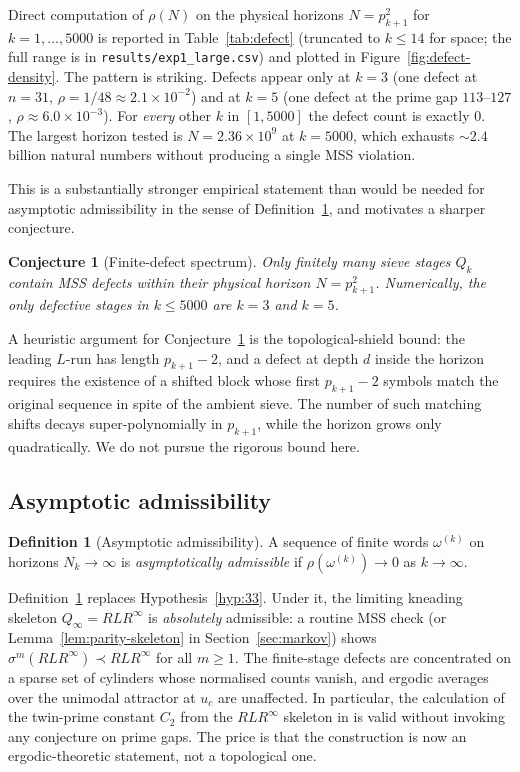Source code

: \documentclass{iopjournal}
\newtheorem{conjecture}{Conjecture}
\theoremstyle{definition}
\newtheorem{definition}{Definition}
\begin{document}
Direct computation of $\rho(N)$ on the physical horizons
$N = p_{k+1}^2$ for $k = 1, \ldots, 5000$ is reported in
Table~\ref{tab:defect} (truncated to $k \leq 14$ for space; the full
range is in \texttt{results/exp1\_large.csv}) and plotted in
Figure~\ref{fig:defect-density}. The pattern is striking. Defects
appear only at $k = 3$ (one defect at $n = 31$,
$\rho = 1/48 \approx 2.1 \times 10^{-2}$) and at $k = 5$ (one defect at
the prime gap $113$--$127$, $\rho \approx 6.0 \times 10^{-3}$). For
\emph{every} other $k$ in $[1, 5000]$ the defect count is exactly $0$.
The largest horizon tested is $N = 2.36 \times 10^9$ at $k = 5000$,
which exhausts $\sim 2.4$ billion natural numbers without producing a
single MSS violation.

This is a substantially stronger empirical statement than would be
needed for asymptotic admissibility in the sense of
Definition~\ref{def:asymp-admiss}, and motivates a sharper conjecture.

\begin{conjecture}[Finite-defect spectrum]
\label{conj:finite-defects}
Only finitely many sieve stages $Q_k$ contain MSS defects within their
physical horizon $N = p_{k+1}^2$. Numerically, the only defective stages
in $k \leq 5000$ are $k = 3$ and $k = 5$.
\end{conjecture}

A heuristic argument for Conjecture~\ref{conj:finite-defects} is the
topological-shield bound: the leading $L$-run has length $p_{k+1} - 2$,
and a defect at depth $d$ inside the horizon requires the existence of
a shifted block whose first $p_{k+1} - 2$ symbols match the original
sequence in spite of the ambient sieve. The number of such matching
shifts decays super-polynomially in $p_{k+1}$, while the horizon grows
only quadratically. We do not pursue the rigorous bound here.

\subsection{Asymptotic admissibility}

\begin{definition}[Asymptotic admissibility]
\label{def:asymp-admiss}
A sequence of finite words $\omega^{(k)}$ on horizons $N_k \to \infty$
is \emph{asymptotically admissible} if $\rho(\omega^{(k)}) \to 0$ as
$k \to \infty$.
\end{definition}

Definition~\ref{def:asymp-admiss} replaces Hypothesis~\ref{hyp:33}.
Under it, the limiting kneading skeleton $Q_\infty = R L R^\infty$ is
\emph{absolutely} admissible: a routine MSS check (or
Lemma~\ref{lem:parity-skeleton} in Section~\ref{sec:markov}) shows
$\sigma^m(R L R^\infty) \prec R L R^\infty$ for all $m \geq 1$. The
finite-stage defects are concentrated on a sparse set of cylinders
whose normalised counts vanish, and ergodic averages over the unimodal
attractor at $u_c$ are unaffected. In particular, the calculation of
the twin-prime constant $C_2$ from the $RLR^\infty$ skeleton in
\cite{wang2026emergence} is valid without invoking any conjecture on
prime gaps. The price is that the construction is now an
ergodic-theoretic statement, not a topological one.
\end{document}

==

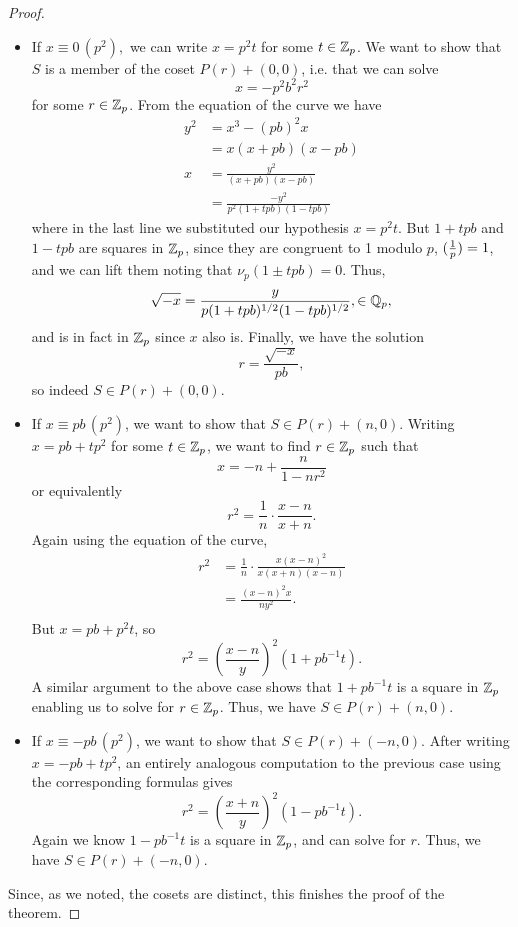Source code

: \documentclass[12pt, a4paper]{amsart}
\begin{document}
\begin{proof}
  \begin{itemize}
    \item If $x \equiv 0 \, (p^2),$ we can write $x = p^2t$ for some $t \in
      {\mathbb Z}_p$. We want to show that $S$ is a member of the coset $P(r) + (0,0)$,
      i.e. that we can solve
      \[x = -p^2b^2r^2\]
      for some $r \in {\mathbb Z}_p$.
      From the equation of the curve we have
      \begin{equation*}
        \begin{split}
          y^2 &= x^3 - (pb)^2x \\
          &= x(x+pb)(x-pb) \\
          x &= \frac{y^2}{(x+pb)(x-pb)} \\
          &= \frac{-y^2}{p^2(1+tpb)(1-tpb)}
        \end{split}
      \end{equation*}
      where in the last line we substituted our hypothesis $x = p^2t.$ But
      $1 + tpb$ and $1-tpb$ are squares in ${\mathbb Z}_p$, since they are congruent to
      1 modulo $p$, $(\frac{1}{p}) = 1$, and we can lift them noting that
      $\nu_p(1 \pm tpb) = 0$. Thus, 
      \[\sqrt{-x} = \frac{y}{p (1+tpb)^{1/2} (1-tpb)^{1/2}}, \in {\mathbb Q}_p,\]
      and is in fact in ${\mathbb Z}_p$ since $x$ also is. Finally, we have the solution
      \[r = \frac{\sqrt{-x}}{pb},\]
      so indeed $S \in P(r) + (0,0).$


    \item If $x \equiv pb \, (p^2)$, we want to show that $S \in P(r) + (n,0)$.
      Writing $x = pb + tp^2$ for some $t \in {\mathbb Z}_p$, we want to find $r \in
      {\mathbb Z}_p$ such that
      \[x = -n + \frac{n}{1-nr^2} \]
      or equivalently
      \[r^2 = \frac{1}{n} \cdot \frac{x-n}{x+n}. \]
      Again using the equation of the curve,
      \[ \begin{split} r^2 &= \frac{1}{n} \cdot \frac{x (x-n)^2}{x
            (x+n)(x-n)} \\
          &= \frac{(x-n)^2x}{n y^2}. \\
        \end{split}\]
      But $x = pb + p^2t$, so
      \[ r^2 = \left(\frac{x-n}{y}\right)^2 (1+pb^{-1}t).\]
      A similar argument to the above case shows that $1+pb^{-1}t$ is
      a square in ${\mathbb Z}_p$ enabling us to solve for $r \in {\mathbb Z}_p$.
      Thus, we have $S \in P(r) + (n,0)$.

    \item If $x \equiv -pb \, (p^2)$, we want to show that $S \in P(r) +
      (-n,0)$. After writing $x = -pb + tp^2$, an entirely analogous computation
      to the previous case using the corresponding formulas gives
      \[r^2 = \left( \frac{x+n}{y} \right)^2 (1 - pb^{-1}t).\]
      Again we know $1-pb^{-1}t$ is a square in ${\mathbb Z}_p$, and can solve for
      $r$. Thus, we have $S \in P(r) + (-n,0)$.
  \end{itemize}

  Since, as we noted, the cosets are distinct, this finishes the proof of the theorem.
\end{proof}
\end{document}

---

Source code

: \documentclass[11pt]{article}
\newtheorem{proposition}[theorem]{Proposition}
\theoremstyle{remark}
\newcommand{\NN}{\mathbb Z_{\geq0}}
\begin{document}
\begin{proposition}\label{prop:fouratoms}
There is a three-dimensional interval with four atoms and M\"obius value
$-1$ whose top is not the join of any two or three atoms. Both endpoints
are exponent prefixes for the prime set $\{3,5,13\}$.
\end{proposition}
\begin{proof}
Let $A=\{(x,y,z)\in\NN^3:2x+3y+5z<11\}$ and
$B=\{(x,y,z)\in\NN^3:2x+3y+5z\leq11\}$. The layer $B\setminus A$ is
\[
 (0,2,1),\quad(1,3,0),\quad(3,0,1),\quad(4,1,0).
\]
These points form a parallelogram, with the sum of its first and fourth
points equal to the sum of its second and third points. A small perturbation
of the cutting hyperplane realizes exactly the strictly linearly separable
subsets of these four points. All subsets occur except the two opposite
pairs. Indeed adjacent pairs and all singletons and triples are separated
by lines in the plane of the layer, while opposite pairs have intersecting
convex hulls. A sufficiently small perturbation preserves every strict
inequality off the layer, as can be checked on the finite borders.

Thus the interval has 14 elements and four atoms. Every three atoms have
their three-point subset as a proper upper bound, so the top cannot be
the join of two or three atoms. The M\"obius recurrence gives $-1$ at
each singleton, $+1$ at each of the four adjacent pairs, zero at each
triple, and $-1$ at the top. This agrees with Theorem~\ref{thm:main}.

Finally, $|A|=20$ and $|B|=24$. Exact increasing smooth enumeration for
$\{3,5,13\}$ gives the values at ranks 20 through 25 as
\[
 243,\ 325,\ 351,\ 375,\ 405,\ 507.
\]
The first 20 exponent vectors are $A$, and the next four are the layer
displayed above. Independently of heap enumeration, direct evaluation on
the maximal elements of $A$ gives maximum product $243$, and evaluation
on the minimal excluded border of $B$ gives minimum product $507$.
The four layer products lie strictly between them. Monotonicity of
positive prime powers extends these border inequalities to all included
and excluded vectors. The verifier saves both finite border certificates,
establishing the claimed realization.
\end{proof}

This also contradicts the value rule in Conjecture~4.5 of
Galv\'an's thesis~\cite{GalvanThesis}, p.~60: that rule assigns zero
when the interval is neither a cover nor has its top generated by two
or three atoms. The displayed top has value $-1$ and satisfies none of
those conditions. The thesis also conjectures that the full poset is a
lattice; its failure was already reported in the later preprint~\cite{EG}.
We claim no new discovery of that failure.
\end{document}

Work item -
Examine the entries and say how many of their lines hold the word "equation". No other words should accompany the number.

Solved problem -
4